| Activity |
Starting at the line that contains "mass these elements", print every remaining line of the entries, unchanged, and output nothing more.

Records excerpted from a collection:
%%
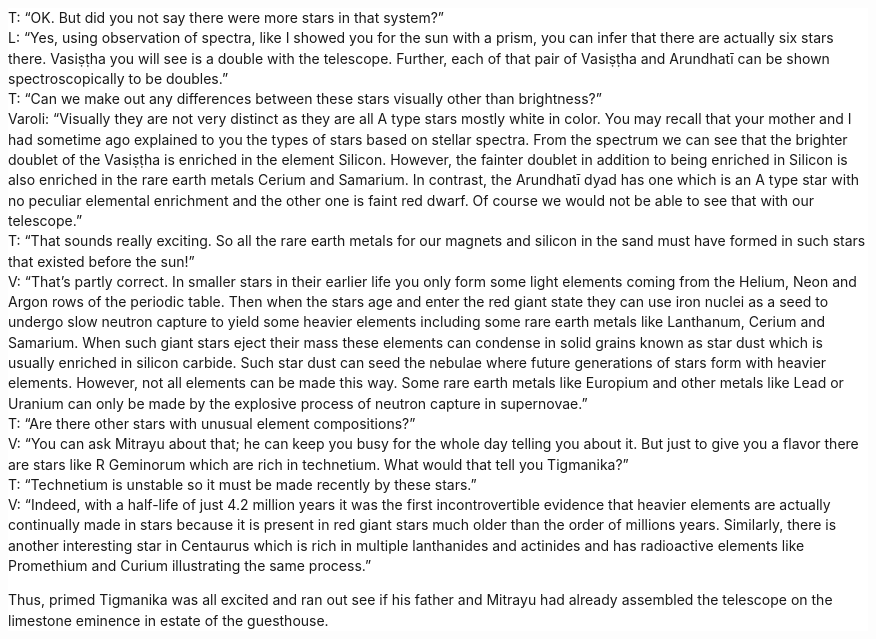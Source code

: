 T: “OK. But did you not say there were more stars in that system?”  
L: “Yes, using observation of spectra, like I showed you for the sun
with a prism, you can infer that there are actually six stars there.
Vasiṣṭha you will see is a double with the telescope. Further, each of
that pair of Vasiṣṭha and Arundhatī can be shown spectroscopically to be
doubles.”  
T: “Can we make out any differences between these stars visually other
than brightness?”  
Varoli: “Visually they are not very distinct as they are all A type
stars mostly white in color. You may recall that your mother and I had
sometime ago explained to you the types of stars based on stellar
spectra. From the spectrum we can see that the brighter doublet of the
Vasiṣṭha is enriched in the element Silicon. However, the fainter
doublet in addition to being enriched in Silicon is also enriched in the
rare earth metals Cerium and Samarium. In contrast, the Arundhatī dyad
has one which is an A type star with no peculiar elemental enrichment
and the other one is faint red dwarf. Of course we would not be able to
see that with our telescope.”  
T: “That sounds really exciting. So all the rare earth metals for our
magnets and silicon in the sand must have formed in such stars that
existed before the sun\!”  
V: “That’s partly correct. In smaller stars in their earlier life you
only form some light elements coming from the Helium, Neon and Argon
rows of the periodic table. Then when the stars age and enter the red
giant state they can use iron nuclei as a seed to undergo slow neutron
capture to yield some heavier elements including some rare earth metals
like Lanthanum, Cerium and Samarium. When such giant stars eject their
mass these elements can condense in solid grains known as star dust
which is usually enriched in silicon carbide. Such star dust can seed
the nebulae where future generations of stars form with heavier
elements. However, not all elements can be made this way. Some rare
earth metals like Europium and other metals like Lead or Uranium can
only be made by the explosive process of neutron capture in
supernovae.”  
T: “Are there other stars with unusual element compositions?”  
V: “You can ask Mitrayu about that; he can keep you busy for the whole
day telling you about it. But just to give you a flavor there are stars
like R Geminorum which are rich in technetium. What would that tell you
Tigmanika?”  
T: “Technetium is unstable so it must be made recently by these
stars.”  
V: “Indeed, with a half-life of just 4.2 million years it was the first
incontrovertible evidence that heavier elements are actually continually
made in stars because it is present in red giant stars much older than
the order of millions years. Similarly, there is another interesting
star in Centaurus which is rich in multiple lanthanides and actinides
and has radioactive elements like Promethium and Curium illustrating the
same process.”

Thus, primed Tigmanika was all excited and ran out see if his father and
Mitrayu had already assembled the telescope on the limestone eminence in
estate of the guesthouse.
%%
| Your response |
mass these elements can condense in solid grains known as star dust
which is usually enriched in silicon carbide. Such star dust can seed
the nebulae where future generations of stars form with heavier
elements. However, not all elements can be made this way. Some rare
earth metals like Europium and other metals like Lead or Uranium can
only be made by the explosive process of neutron capture in
supernovae.”  
T: “Are there other stars with unusual element compositions?”  
V: “You can ask Mitrayu about that; he can keep you busy for the whole
day telling you about it. But just to give you a flavor there are stars
like R Geminorum which are rich in technetium. What would that tell you
Tigmanika?”  
T: “Technetium is unstable so it must be made recently by these
stars.”  
V: “Indeed, with a half-life of just 4.2 million years it was the first
incontrovertible evidence that heavier elements are actually continually
made in stars because it is present in red giant stars much older than
the order of millions years. Similarly, there is another interesting
star in Centaurus which is rich in multiple lanthanides and actinides
and has radioactive elements like Promethium and Curium illustrating the
same process.”

Thus, primed Tigmanika was all excited and ran out see if his father and
Mitrayu had already assembled the telescope on the limestone eminence in
estate of the guesthouse.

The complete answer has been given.